Proprio in giornata ha fatto il suo debutto su Netflix l’atteso Mank, ultimo lavoro di David Fincher che ripercorre la genesi di uno dei più grandi capolavori che il cinema possa ricordare, Quarto potere di Orson Welles, seguendo da vicino le vicende dello sceneggiatore Herman J. Mankiewicz.
L’opera è stata accolta con assoluto entusiasmo dalla critica estera, tanto che sono stati parecchi i critici che l’hanno definita, nel corso degli ultimi giorni, il miglior film del 2020. E in attesa che vi godiate Mank su Netflix – così da constatare in prima persona se tale affermazione trovi o meno riscontro nella realtà – noi di Best Movie vi proponiamo, fresca fresca di pubblicazione, anche la nostra recensione.

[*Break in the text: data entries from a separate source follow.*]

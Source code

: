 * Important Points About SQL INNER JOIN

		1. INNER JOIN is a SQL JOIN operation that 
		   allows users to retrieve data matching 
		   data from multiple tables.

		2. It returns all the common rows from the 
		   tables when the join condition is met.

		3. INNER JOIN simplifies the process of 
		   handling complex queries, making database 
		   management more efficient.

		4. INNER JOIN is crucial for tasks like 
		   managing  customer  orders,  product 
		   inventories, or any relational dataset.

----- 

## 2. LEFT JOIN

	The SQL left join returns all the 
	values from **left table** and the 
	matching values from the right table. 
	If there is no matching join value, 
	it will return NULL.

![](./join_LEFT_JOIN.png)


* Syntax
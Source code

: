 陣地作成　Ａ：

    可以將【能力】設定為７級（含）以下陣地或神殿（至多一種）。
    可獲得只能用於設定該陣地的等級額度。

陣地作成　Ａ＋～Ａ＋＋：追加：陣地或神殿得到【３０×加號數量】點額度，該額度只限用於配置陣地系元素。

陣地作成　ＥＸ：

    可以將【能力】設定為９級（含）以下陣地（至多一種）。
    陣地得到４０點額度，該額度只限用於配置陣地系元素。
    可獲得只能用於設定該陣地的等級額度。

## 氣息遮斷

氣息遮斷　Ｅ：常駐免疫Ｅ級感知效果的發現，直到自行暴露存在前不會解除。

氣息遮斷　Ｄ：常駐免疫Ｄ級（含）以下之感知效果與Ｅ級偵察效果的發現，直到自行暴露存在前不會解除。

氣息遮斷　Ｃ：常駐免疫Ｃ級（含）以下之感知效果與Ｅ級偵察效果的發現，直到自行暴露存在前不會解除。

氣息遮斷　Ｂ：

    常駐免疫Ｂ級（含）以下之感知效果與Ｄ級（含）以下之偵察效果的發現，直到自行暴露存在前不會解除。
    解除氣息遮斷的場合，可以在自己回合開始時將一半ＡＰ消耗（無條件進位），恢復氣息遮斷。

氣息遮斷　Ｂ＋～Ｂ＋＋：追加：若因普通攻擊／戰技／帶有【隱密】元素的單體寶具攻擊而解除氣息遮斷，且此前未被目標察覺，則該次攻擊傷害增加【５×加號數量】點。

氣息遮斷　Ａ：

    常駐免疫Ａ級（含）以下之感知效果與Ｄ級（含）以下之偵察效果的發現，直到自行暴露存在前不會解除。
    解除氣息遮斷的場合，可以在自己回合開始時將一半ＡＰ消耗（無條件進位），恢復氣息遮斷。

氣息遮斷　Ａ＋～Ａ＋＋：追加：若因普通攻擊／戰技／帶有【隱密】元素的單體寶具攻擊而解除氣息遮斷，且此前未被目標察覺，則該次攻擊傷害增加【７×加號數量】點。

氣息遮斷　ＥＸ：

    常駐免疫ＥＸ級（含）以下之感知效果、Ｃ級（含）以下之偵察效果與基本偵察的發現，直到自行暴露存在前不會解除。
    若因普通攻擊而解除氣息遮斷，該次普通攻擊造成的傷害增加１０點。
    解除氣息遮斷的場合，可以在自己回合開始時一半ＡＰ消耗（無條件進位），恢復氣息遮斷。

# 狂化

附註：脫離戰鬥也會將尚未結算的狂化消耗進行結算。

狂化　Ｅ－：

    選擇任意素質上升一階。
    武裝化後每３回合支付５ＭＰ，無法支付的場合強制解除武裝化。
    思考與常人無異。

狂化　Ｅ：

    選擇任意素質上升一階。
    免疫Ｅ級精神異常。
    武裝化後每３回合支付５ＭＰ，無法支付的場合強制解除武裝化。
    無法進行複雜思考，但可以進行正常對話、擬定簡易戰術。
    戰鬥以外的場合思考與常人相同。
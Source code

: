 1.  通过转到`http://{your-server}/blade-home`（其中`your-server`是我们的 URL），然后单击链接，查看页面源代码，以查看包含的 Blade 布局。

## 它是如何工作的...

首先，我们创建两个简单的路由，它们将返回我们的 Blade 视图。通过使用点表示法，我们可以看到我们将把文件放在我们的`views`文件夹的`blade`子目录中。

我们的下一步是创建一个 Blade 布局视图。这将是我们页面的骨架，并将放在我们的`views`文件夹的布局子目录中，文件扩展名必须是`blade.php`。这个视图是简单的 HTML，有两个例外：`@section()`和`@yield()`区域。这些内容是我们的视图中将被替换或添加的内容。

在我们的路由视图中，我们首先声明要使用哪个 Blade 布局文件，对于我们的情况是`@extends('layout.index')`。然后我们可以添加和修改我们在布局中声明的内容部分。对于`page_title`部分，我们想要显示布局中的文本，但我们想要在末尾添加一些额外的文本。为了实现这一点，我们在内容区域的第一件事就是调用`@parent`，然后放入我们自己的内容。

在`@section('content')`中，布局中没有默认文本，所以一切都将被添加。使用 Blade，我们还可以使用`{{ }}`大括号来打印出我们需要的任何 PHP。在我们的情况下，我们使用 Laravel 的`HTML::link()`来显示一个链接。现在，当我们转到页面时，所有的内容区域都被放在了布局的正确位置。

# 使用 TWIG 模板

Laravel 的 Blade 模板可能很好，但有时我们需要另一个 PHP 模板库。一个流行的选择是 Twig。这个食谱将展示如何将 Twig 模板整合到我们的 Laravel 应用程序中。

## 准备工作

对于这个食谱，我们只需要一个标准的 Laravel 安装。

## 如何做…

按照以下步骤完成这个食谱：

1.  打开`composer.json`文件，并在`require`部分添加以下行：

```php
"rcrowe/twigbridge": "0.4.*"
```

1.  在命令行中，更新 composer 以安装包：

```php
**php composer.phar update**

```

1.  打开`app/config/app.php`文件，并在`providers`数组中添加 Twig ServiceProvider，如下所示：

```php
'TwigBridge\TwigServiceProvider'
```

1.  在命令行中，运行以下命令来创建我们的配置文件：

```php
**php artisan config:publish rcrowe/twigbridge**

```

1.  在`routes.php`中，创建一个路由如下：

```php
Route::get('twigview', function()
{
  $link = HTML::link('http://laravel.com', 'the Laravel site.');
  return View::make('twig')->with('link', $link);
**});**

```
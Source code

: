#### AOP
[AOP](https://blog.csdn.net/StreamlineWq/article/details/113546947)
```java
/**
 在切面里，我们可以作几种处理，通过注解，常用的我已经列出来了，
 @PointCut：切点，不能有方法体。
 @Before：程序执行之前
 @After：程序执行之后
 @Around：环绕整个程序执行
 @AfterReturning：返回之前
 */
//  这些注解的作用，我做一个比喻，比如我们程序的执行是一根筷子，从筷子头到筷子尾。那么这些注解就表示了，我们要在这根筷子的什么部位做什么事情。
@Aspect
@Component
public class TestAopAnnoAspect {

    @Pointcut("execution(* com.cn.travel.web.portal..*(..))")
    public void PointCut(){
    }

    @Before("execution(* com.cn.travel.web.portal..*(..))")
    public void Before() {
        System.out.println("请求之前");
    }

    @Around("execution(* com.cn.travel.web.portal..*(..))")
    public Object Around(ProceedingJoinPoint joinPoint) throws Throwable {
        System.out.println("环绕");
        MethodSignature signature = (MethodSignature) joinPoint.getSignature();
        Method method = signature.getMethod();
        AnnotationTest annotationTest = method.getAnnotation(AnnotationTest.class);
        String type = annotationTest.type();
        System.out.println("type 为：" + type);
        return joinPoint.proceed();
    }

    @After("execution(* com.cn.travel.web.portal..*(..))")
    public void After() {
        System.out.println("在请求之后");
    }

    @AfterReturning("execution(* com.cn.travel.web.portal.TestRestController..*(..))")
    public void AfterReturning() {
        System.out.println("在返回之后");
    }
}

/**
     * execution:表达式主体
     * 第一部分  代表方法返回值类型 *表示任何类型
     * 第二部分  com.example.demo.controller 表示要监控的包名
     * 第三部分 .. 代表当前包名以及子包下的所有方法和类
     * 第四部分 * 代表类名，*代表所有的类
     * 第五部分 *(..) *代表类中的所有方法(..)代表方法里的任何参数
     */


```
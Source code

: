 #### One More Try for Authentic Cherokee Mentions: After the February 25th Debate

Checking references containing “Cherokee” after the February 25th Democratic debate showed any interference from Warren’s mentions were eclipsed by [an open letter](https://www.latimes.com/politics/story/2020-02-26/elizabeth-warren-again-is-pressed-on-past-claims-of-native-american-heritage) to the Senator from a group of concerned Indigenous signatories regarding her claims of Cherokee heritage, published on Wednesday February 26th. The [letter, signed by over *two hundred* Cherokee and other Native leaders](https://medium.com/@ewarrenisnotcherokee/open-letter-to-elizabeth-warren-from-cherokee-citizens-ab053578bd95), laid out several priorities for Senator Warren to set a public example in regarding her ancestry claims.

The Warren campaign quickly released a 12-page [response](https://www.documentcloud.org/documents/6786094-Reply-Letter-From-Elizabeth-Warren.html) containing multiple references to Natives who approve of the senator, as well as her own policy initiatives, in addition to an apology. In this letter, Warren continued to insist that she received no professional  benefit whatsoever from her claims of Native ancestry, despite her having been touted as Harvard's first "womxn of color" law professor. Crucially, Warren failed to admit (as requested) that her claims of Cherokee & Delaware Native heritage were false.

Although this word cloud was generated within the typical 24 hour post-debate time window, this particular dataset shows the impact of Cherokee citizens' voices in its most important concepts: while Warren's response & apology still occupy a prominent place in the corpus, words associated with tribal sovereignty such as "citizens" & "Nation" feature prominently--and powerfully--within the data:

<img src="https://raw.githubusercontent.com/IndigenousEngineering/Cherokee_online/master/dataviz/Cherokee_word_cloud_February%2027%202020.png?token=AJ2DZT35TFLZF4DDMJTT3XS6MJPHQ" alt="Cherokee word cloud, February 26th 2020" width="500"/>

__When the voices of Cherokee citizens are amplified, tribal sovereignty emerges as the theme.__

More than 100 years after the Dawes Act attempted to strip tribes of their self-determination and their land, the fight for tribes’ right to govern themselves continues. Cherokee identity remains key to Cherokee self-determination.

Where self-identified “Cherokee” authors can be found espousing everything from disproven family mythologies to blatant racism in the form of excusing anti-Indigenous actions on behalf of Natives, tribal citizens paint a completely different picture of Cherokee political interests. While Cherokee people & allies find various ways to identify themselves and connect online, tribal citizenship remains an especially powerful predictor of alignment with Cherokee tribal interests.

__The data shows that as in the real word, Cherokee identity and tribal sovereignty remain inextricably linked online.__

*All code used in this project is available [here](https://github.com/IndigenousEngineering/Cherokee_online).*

Il film, ricordiamo, è scritto da Jack Fincher e vanta nel cast nomi come Amanda Seyfried (Marion Davies), Lily Collins (Rita Alexander), Arliss Howard (Louis B. Mayer), Tom Pelphrey (Joe Makiewicz), Sam Troughton (John Houseman), Ferdinand Kinglsey (Irving Thalberg), Tuppence Middleton (Sara Mankiewicz), Tom Burke (Orson Welles), Joseph Cross (Charles Lederer), Jamie McShane (Shelly Metcalf), Toby Leonard Moore (David O. Selznick), Monika Gossmann (Fraulein Freda) e Charles Dance (William Randolph Hearst).
Qui la sinossi ufficiale:
La Hollywood degli anni ’30 viene raccontata attraverso gli occhi del pungente critico sociale e sceneggiatore alcolizzato Herman J. Mankiewicz mentre si affretta per finire la sceneggiatura di “Quarto Potere” per Orson Welles.